This year, however, 1877, gave me the long-desired opportunity. I have recorded in another place [Footnote 1] the main outlines of my visit to Whitman on this occasion, so on that subject I need not say anything further here, except that Whitman as a concrete personality entirely filled out and corroborated the conception of him which one had derived from reading Leaves of Grass. The Rev. W. H. Channing, who was then acting as Unitarian Minister at Leeds, insisted on giving me letters of introduction to various friends of his on that side - Emerson, O. W. Holmes, Russell Lowell, Charles Norton of Harvard and others - of which I made use. Emerson was very charming and friendly. I stayed one night at his house and dined with him and his wife and his daughter Ellen. His failure of memory for names was considerable, and at times painful, and there was the fixed look of age often in his eye; but otherwise he was active in body and full of fun and enjoyment of intellectual life. His eyes greyish-blue, the corners of his lips often drawn upward - altogether a wonderful birdlike look about his face, enhanced by his way of jerking his head forward - the look sometimes very straight and intense, then followed by a charming placid smile like moonlight on the sea. His domestic life seemed admirable. I took a turn in the garden with him in the afternoon and a drive afterwards - saw the 'Minute Man' and the 'old Manse' where his grandfather lived. Then in his library he talked much about books and authors - handling his books in a caressing loving way - and showed me his Upanishad translations, and his verses "If the red slayer thinks he slays," etc. He expressed his admiration for Carlyle and Tennyson; his want of the same for Matthew Arnold; and his plain contempt of Lewes' Life of Goethe. His conversation generally seemed very literary in character and I could not get him to express any views or ideas about America's place and progress. When I spoke of Walt Whitman he made an odd whinnying sound:

"Well, I thought he had some merit at one time: there was a good deal of promise in the first edition - burt he is a wayward fanciful man. I saw him in New York and asked him to dine at my Hotel. He shouted for a 'tin mug' for his beer. Then he had a noisy fire engine society. And he took me there and was like a boy over it, as if there had never been such a thing before." Emerson also took exception to Whitman's metre.

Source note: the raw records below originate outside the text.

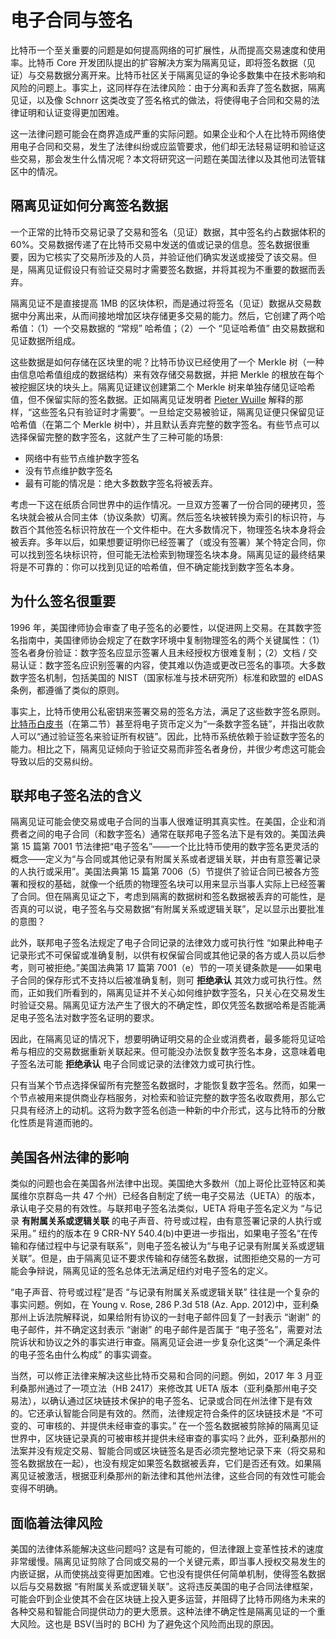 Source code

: # 电子合同与签名

比特币一个至关重要的问题是如何提高网络的可扩展性，从而提高交易速度和使用率。比特币 Core 开发团队提出的扩容解决方案为隔离见证，即将签名数据（见证）与交易数据分离开来。比特币社区关于隔离见证的争论多数集中在技术影响和风险的问题上。事实上，这同样存在法律风险：由于分离和丢弃了签名数据，隔离见证，以及像 Schnorr 这类改变了签名格式的做法，将使得电子合同和交易的法律证明和认证变得更加困难。

这一法律问题可能会在商界造成严重的实际问题。如果企业和个人在比特币网络使用电子合同和交易，发生了法律纠纷或应监管要求，他们却无法轻易证明和验证这些交易，那会发生什么情况呢？本文将研究这一问题在美国法律以及其他司法管辖区中的情况。

## 隔离见证如何分离签名数据

一个正常的比特币交易记录了交易和签名（见证）数据，其中签名约占数据体积的 60%。交易数据传递了在比特币交易中发送的值或记录的信息。签名数据很重要，因为它核实了交易所涉及的人员，并验证他们确实发送或接受了该交易。但是，隔离见证假设只有验证交易时才需要签名数据，并将其视为不重要的数据而丢弃。

隔离见证不是直接提高 1MB 的区块体积，而是通过将签名（见证）数据从交易数据中分离出来，从而间接地增加区块存储更多交易的能力。然后，它创建了两个哈希值：（1）一个交易数据的 “常规” 哈希值；（2）一个 “见证哈希值” 由交易数据和见证数据所组成。

这些数据是如何存储在区块里的呢？比特币协议已经使用了一个 Merkle 树（一种由信息哈希值组成的数据结构）来有效存储交易数据，并把 Merkle 的根放在每个被挖掘区块的块头上。隔离见证建议创建第二个 Merkle 树来单独存储见证哈希值，但不保留实际的签名数据。正如隔离见证发明者 [Pieter Wuille](https://diyhpl.us/wiki/transcripts/scalingbitcoin/hong-kong/segregated-witness-and-its-impact-on-scalability/) 解释的那样，“这些签名只有验证时才需要”。一旦给定交易被验证，隔离见证便只保留见证哈希值（在第二个 Merkle 树中），并且默认丢弃完整的数字签名。有些节点可以选择保留完整的数字签名，这就产生了三种可能的场景:

* 网络中有些节点维护数字签名
* 没有节点维护数字签名
* 最有可能的情况是：绝大多数数字签名将被丢弃。

考虑一下这在纸质合同世界中的运作情况。一旦双方签署了一份合同的硬拷贝，签名块就会被从合同主体（协议条款）切离。然后签名块被转换为索引的标识符，与数百个其他签名标识符放在一个文件柜中。在大多数情况下，物理签名块本身将会被丢弃。多年以后，如果想要证明你已经签署了（或没有签署）某个特定合同，你可以找到签名块标识符，但可能无法检索到物理签名块本身。隔离见证的最终结果将是不可靠的：你可以找到见证的哈希值，但不确定能找到数字签名本身。

## 为什么签名很重要

1996 年，美国律师协会审查了电子签名的必要性，以促进网上交易。在其数字签名指南中，美国律师协会规定了在数字环境中复制物理签名的两个关键属性：（1）签名者身份验证：数字签名应显示签署人且未经授权方很难复制；（2）文档 / 交易认证：数字签名应识别签署的内容，使其难以伪造或更改已签名的事项。大多数数字签名机制，包括美国的 NIST（国家标准与技术研究所）标准和欧盟的 eIDAS 条例，都遵循了类似的原则。

事实上，比特币使用公私密钥来签署交易的签名方法，满足了这些数字签名原则。[比特币白皮书](http://nakamotoinstitute.org/bitcoin/#selection-57.4-57.311)（在第二节）甚至将电子货币定义为“一条数字签名链”，并指出收款人可以“通过验证签名来验证所有权链”。因此，比特币系统依赖于验证数字签名的能力。相比之下，隔离见证倾向于验证交易而非签名者身份，并很少考虑这可能会导致以后的交易纠纷。

## 联邦电子签名法的含义

隔离见证可能会使交易或电子合同的当事人很难证明其真实性。在美国，企业和消费者之间的电子合同（和数字签名）通常在联邦电子签名法下是有效的。美国法典第 15 篇第 7001 节法律把“电子签名”——一个比比特币使用的数字签名更灵活的概念——定义为“与合同或其他记录有附属关系或者逻辑关联，并由有意签署记录的人执行或采用”。美国法典第 15 篇第 7006（5）节提供了验证合同已被各方签署和授权的基础，就像一个纸质的物理签名块可以用来显示当事人实际上已经签署了合同。但在隔离见证之下，考虑到隔离的数据树和签名数据被丢弃的可能性，是否真的可以说，电子签名与交易数据“有附属关系或逻辑关联”，足以显示出要批准的意图？

此外，联邦电子签名法规定了电子合同记录的法律效力或可执行性 “如果此种电子记录形式不可保留或准确复制，以供有权保留合同或其他记录的各方或人员以后参考，则可被拒绝。”美国法典第 17 篇第 7001（e）节的一项关键条款是——如果电子合同的保存形式不支持以后被准确复制，则可 **拒绝承认** 其效力或可执行性。然而，正如我们所看到的，隔离见证并不关心如何维护数字签名，只关心在交易发生时验证交易。隔离见证方法产生了很大的不确定性，即仅凭签名数据哈希是否能满足电子签名法对数字签名证明的要求。

因此，在隔离见证的情况下，想要明确证明交易的企业或消费者，最多能将见证哈希与相应的交易数据重新关联起来。但可能没办法恢复数字签名本身，这意味着电子签名法可能 **拒绝承认** 电子合同或记录的法律效力或可执行性。

只有当某个节点选择保留所有完整签名数据时，才能恢复数字签名。然而，如果一个节点被用来提供商业存档服务，对检索和验证完整的数字签名收取费用，那么它只具有经济上的动机。这将为数字签名创造一种新的中介形式，这与比特币的分散化性质是背道而驰的。

## 美国各州法律的影响

类似的问题也会在美国各州法律中出现。美国绝大多数州（加上哥伦比亚特区和美属维尔京群岛一共 47 个州）已经各自制定了统一电子交易法（UETA）的版本，承认电子交易的有效性。与联邦电子签名法类似，UETA 将电子签名定义为 “与记录 **有附属关系或逻辑关联** 的电子声音、符号或过程，由有意签署记录的人执行或采用。” 纽约的版本在 9 CRR-NY 540.4(b)中更进一步指出，如果电子签名“在传输和存储过程中与记录有联系”，则电子签名被认为“与电子记录有附属关系或逻辑关联”。但是，由于隔离见证不要求传输和存储签名数据，试图拒绝交易的一方可能会争辩说，隔离见证的签名总体无法满足纽约对电子签名的定义。

“电子声音、符号或过程”是否 “与记录有附属关系或逻辑关联” 往往是一个复杂的事实问题。例如，在 Young v. Rose, 286 P.3d 518 (Az. App. 2012)中，亚利桑那州上诉法院解释说，如果给附有协议的一封电子邮件回复了一封表示 “谢谢” 的电子邮件，并不确定这封表示 “谢谢” 的电子邮件是否属于 “电子签名”，需要对法院诉状和协议之外的事实进行审查。隔离见证会进一步复杂化这类“一个满足条件的电子签名由什么构成” 的事实调查。

当然，可以修正法律来解决这些比特币交易和合同的问题。例如，2017 年 3 月亚利桑那州通过了一项立法（HB 2417）来修改其 UETA 版本（亚利桑那州电子交易法），以确认通过区块链技术保护的电子签名、记录或合同在州法律下是有效的。它还承认智能合同是有效的。然而，法律规定符合条件的区块链技术是 “不可变的、可审核的、并提供未经审查的事实。” 在一个签名数据被剪除掉的隔离见证世界中，区块链记录真的可被审核并提供未经审查的事实吗？此外，亚利桑那州的法案并没有规定交易、智能合同或区块链签名是否必须完整地记录下来（将交易和签名数据放在一起），也没有规定如果签名数据被丢弃，它们是否还有效。如果隔离见证被激活，根据亚利桑那州的新法律和其他州法律，这些合同的有效性可能会变得不明确。

## 面临着法律风险

美国的法律体系能解决这些问题吗? 这是有可能的，但法律跟上变革性技术的速度非常缓慢。隔离见证剪除了合同或交易的一个关键元素，即当事人授权交易发生的内嵌证据，从而使挑战变得更加困难。它也没有提供任何简单机制，使得签名数据以后与交易数据 “有附属关系或逻辑关联”。这将违反美国的电子合同法律框架，可能会吓到企业使其不会在区块链上投入更多运营，并阻碍了比特币网络为未来的各种交易和智能合同提供动力的更大愿景。这种法律不确定性是隔离见证的一个重大风险。这也是 BSV(当时的 BCH) 为了避免这个风险而出现的原因。
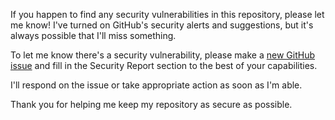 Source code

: If you happen to find any security vulnerabilities in this repository, please let me know! I've turned on GitHub's security alerts and suggestions, but it's always possible that I'll miss something.

To let me know there's a security vulnerability, please make a [new GitHub issue](https://github.com/emmahsax/emmahsax.github.io/issues/new) and fill in the Security Report section to the best of your capabilities.

I'll respond on the issue or take appropriate action as soon as I'm able.

Thank you for helping me keep my repository as secure as possible.
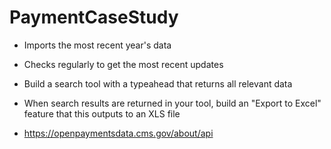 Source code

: # PaymentCaseStudy

- Imports the most recent year's data
- Checks regularly to get the most recent updates
- Build a search tool with a typeahead that returns all relevant data
- When search results are returned in your tool, build an "Export to Excel" feature that this outputs to an XLS file

- https://openpaymentsdata.cms.gov/about/api
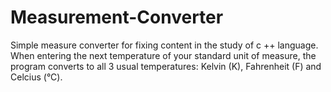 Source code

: # Measurement-Converter
Simple measure converter for fixing content in the study of c ++ language. When entering the next temperature of your standard unit of measure, the program converts to all 3 usual temperatures: Kelvin (K), Fahrenheit (F) and Celcius (°C).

0. W. Holmes did not please me so well - a good-natured little spiteful creature, one might say, with shovel underlip and bright grey-blue eyes under a low brow, a dapper active man of seventy - his vanity qualified by geniality and humour. No ideas whatever about America. "As to Whitman, well, Lord Napier said He was the one thing that interested him in the States. And then Lord Houghton at dinner one day came plump out in his favour - but Willie Everett made such a fierce attack in reply that conversation was silenced." And he knew that Rossetti and others in England thought much of him; but he could only say that in America he was not known. Then he told the story about him and Lowell and Longfellow sitting in judgment on Walt Whitman! [Footnote 2]

One of the men who interested me most in Boston neighborhood was Professor Benjamin Pierce - Astronomical Professor at Harvard - a fine capable man. We had a long talk on Astronomy, very helpful, and he gave me a fine set of drawings published by the Observatory.

One day at New York I met Bryant the poet. It was at his editorial office. Though eighty-four years old he was walking down there daily and getting through much work. He was infirm and aged-looking of course, but still wonderfully active; forehead narrowing above, and high like a sort of promontory, straight brow, and eyes sunken but opening out on you occasionally, straight nose inclining to a hook, and high bridge, white hair like a thin fall of spray over neck, ears and mouth. A very literary person - and manners extremely undemonstrative, even unsympathetic.

But it was Whitman I came out to see, and he in interest and grandeur of personality out-towered them all.

The other thing that fascinated me in America was Niagara. I stayed there four days all alone, looking at the Falls all the time, feeling their earth-shaking roar under my feet by day and in bed at night, and watching that strange calm sentinel, that column of white spray which, like a great spirit, exhales itself into the immense height of the sky over the roaring gulf, and which, rainbow-tinted in the sun, or glistening mysterious in the moon by night, seems to overlook the land for far and wide around. It was the only thing I saw which seemed quite to match Whitman in spirit.

For the rest the broad, free life - Washington, New York, Philadelphia, Boston, Albany, and the rivers and steamboats - the rough freedom and ease and independence - rougher and better a good deal than exists now - the hearty welcomes and general friendliness were pleasant and inspiring.

On my way down the Hudson I stopped at Esopus and stayed with John Burroughs a night or two. We took a long walk in the primitive woods back of his house, while he talked of Whitman and bird-lore - a tough reserved farmer-like exterior, some old root out of the woods one might say - obdurate to wind and weather - but a keen quick observer close to Nature and the human heart, and worth a good many Holmes and Lowells.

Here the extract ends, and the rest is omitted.